_Extracted information_

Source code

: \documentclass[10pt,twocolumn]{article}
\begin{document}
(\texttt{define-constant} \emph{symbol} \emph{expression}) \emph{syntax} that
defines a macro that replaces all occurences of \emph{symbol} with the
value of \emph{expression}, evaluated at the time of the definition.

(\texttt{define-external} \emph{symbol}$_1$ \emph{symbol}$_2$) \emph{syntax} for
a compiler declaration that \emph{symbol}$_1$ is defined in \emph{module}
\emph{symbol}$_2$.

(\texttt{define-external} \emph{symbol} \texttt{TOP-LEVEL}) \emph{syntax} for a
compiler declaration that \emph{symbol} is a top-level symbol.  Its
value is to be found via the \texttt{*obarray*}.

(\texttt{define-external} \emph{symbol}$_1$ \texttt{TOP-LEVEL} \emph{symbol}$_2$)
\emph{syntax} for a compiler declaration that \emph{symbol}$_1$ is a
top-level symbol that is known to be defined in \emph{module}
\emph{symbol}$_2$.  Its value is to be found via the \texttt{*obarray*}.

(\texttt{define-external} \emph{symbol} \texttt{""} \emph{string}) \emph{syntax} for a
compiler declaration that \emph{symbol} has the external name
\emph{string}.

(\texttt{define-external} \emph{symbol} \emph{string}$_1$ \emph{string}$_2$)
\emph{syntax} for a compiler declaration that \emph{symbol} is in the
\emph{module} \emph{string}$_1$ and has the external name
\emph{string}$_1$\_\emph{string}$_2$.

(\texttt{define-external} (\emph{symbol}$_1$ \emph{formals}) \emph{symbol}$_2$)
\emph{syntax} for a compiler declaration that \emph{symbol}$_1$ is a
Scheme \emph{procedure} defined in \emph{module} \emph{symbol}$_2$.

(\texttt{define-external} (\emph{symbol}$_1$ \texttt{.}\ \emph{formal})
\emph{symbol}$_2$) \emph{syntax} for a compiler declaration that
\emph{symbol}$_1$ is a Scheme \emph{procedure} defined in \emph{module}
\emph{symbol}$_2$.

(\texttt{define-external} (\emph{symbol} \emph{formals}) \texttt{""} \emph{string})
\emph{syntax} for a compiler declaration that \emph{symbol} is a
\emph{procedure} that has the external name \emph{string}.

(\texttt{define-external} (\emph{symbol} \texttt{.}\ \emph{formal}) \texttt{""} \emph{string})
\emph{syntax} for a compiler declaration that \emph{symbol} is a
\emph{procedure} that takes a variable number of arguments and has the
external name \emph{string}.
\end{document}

---

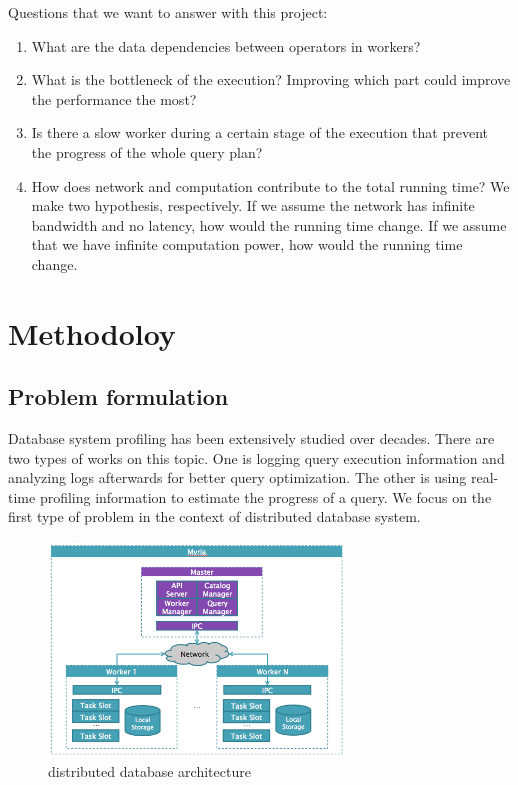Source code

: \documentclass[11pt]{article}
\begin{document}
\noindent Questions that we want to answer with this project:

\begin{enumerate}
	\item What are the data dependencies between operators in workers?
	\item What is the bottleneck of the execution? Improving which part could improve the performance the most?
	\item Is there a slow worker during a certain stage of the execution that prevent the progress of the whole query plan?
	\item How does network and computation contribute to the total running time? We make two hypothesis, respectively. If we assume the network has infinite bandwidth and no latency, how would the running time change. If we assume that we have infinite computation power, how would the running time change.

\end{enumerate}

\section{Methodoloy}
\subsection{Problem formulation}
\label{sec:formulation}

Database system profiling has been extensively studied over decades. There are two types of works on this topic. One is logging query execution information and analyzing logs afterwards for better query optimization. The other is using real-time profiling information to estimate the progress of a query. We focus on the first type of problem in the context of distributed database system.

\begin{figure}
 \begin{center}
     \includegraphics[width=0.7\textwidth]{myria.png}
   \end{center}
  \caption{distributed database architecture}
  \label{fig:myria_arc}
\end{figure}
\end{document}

_Your goal_
What is the number of lines in the data that include "module"? Respond with that number and no other text.

_Output below_
5